Read README carefully first Star :star: this project if you want to ask a question, no star, no answer already star 😁

Question

I use yolov8 tflite model on flutter , the python code work well, so I just try to find opencv python api cv2.dnn.blobFromImage in this package

einsitang commented 4 months ago

I just found it out 😓

rainyl commented 4 months ago

dart doesn't support namespace or 'export as', so nearly everything is under 'cv'.

einsitang commented 4 months ago

I'm sorry, but I still have problems with it

image

I'am just from python script to make code logic .

the mat is read 250px * 250px with 3 channel image, call the blobFromImage function

return the nmat with rows=-1,cols=-1, and channels = 1 ,

it should be 320px * 320px with 3 channel (rows=320,cols=320,channels=3) ?

rainyl commented 4 months ago

Just go ahead, but I just find the Mat.size is not correct, will be fixed in the next release.

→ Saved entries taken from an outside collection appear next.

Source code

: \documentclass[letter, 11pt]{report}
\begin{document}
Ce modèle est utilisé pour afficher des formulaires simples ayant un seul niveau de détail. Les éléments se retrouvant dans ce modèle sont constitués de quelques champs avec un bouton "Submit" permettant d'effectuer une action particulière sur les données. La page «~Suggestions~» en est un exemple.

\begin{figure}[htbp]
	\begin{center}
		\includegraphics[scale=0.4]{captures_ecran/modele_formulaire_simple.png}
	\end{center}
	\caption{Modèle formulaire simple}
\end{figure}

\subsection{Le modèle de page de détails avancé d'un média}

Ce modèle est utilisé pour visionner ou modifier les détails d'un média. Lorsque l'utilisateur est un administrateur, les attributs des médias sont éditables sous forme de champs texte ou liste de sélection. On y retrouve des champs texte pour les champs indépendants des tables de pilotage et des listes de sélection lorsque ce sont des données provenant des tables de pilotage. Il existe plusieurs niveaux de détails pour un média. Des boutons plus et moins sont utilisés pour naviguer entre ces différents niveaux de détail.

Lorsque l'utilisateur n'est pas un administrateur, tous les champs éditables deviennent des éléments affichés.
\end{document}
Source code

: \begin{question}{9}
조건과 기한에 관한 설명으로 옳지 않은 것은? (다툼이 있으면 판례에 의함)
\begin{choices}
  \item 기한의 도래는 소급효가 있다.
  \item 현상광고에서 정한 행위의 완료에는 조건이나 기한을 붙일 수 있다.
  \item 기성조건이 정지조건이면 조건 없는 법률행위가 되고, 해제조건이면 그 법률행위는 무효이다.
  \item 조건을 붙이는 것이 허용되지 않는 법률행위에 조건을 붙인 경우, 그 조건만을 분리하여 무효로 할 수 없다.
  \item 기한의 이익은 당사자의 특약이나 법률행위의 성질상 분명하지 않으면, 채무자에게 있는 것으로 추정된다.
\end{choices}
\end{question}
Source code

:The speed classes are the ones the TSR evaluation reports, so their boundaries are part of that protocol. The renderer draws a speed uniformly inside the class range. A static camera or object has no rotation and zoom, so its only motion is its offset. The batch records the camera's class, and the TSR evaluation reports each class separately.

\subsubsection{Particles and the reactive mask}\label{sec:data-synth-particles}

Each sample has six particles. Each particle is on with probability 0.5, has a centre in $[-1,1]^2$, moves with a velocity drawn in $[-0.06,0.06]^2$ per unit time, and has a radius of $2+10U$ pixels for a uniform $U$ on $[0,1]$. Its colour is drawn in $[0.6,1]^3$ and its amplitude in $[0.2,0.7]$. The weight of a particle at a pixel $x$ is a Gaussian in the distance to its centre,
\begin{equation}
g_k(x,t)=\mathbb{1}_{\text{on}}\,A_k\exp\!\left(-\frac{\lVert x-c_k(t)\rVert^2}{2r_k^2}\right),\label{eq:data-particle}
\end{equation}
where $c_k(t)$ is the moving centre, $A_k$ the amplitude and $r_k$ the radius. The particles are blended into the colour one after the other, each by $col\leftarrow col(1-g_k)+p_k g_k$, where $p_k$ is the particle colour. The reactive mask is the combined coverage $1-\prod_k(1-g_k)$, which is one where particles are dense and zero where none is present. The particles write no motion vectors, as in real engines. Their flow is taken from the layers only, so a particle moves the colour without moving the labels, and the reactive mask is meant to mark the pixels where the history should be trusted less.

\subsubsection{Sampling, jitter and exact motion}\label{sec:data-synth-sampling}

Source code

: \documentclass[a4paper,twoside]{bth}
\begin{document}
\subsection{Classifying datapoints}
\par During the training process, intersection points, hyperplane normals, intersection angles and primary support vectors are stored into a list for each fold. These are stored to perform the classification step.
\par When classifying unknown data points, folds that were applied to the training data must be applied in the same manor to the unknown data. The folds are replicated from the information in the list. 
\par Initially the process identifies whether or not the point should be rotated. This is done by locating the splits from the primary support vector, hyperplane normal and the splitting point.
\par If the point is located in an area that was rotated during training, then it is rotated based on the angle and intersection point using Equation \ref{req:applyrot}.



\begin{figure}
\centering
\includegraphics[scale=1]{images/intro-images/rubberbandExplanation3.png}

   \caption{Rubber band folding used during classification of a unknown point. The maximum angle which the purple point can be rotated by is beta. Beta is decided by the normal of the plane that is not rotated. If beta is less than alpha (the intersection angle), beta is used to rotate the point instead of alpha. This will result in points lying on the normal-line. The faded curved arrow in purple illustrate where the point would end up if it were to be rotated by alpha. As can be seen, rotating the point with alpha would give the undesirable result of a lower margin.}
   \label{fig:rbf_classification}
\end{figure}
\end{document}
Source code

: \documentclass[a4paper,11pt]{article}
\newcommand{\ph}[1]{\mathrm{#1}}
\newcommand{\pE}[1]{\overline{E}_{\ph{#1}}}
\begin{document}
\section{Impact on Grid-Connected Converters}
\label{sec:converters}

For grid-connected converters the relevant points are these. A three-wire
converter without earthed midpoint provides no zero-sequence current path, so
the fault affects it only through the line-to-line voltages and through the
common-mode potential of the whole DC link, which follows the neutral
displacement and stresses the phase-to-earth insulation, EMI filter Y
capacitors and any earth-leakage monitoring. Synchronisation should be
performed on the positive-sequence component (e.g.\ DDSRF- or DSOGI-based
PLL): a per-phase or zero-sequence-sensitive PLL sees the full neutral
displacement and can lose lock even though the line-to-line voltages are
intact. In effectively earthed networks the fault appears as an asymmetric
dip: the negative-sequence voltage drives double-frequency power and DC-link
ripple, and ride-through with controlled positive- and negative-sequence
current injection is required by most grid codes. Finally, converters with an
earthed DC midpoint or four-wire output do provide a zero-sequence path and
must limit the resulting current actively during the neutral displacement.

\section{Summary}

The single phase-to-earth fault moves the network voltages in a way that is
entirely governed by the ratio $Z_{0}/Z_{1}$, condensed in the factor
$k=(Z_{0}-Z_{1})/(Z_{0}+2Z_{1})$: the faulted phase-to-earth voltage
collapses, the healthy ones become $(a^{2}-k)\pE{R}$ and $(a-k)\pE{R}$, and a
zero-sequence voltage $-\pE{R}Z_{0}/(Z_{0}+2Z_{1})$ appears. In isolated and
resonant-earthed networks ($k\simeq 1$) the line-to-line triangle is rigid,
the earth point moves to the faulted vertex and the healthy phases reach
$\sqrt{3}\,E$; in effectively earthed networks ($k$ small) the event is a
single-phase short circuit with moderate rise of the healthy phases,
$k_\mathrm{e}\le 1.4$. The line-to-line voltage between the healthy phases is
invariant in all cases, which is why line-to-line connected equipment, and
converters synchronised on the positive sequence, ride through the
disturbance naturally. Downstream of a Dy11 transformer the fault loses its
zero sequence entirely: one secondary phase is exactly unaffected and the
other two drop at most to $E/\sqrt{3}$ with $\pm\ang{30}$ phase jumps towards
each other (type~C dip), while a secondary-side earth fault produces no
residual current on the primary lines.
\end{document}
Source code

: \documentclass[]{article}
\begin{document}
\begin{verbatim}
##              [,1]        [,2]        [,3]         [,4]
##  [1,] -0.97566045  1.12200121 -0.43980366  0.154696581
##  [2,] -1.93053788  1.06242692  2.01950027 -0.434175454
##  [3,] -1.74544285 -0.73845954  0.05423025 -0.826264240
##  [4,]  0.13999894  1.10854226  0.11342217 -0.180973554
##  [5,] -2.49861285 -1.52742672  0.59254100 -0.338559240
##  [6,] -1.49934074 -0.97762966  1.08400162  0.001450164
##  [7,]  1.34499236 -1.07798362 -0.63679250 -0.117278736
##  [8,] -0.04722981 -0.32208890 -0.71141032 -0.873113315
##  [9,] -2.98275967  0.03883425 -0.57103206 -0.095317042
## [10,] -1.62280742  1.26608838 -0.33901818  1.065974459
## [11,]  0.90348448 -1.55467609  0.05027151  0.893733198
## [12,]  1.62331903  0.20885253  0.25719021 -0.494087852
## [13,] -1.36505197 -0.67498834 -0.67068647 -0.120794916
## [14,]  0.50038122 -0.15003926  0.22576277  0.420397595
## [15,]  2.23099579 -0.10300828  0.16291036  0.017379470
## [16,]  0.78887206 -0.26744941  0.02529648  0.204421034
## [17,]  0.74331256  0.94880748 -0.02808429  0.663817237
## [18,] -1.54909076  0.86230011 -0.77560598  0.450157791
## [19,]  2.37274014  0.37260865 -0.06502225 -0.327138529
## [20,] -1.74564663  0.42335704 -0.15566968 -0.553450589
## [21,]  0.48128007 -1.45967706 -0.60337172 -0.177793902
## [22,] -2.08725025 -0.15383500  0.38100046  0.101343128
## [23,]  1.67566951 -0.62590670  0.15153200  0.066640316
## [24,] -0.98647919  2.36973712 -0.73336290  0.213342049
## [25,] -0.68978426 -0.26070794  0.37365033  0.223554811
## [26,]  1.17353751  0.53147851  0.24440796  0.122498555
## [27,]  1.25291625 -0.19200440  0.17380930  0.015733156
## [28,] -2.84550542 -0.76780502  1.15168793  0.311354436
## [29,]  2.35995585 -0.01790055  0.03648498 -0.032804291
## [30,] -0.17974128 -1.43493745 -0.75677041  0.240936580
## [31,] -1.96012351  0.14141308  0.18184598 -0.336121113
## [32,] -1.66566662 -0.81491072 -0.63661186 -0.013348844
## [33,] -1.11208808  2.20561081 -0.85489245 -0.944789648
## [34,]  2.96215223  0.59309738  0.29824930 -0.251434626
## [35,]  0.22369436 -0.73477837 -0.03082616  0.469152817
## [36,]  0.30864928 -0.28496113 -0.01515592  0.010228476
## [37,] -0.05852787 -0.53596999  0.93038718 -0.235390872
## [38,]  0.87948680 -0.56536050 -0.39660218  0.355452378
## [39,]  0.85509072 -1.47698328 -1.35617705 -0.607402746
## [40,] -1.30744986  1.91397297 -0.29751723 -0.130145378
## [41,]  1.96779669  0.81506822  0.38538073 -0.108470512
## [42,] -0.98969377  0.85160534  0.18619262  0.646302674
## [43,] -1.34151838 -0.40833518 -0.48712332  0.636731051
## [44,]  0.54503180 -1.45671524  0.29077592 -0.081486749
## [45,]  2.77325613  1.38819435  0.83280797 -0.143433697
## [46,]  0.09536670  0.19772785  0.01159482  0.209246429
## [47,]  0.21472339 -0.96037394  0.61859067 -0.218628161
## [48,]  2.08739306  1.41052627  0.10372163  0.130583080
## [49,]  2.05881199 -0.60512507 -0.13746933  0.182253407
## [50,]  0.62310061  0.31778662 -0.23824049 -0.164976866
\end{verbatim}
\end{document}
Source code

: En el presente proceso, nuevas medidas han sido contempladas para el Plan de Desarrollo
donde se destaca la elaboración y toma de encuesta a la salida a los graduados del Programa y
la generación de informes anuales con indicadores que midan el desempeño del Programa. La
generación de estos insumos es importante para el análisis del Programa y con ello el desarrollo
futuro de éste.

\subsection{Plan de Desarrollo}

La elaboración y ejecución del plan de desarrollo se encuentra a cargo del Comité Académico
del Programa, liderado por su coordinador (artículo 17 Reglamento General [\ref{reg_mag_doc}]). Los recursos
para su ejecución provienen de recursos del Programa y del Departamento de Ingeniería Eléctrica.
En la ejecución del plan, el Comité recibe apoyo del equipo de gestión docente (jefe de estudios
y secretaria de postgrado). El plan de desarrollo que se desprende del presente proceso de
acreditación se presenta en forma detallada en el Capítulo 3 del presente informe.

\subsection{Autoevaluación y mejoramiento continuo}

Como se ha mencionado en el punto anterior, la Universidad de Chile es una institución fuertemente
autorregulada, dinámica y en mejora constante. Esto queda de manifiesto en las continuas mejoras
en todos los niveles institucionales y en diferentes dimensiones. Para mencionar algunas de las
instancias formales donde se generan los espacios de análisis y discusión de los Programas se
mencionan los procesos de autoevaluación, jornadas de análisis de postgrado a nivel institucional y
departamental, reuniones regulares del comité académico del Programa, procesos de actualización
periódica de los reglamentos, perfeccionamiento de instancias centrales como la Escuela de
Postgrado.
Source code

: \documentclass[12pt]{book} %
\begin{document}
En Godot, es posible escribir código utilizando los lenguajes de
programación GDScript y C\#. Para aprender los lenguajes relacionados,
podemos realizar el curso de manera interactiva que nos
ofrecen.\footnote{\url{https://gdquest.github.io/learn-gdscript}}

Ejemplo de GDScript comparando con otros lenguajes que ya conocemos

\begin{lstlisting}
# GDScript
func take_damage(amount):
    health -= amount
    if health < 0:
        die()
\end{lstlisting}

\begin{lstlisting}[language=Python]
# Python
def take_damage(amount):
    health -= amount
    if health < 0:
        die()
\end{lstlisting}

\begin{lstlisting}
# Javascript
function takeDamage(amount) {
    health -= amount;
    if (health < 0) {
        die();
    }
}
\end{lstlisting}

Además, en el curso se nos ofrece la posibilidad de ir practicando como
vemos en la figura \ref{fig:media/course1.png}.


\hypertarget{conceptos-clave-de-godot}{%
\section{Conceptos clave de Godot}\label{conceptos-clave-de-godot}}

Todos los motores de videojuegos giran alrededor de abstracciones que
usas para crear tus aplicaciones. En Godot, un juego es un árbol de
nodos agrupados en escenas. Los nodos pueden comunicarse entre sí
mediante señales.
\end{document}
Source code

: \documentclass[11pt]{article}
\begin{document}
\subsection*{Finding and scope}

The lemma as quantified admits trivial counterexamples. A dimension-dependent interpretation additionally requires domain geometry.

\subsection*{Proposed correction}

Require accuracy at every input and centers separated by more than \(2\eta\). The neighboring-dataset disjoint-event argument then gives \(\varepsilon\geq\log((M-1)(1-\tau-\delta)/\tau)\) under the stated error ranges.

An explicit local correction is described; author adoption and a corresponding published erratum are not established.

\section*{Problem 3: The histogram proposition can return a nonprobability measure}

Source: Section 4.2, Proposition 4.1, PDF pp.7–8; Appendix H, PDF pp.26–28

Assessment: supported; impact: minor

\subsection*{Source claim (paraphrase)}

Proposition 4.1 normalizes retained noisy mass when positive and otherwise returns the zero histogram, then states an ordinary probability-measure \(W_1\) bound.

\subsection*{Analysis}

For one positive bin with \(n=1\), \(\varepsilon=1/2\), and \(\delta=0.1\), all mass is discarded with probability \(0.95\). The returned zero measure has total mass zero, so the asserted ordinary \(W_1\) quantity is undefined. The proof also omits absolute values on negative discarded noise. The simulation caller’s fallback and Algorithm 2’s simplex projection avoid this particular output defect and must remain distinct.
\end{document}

einsitang commented 4 months ago

ok,got it, so the return blob is tensor shape (1,3,320,320) , but found 1228800 element ,is not correct too ? image

rainyl commented 4 months ago

@einsitang Mat.data is Uint8List, which is a wrapper for https://docs.opencv.org/4.x/d3/d63/classcv_1_1Mat.html#a4d33bed1c850265370d2af0ff02e1564 , but the actuall data type of your mat is float32, so the length of data is not exactly match the number of pixels, if you convert data to float32 list (via data.buffer.asFloat32List()), I believe it will be 1*3*320*320.

einsitang commented 4 months ago

thanks

I try later

abdelaziz-mahdy commented 4 months ago

an unrelated question how do you run you yolo model, using tflite or pytorch and what do you think about the performance?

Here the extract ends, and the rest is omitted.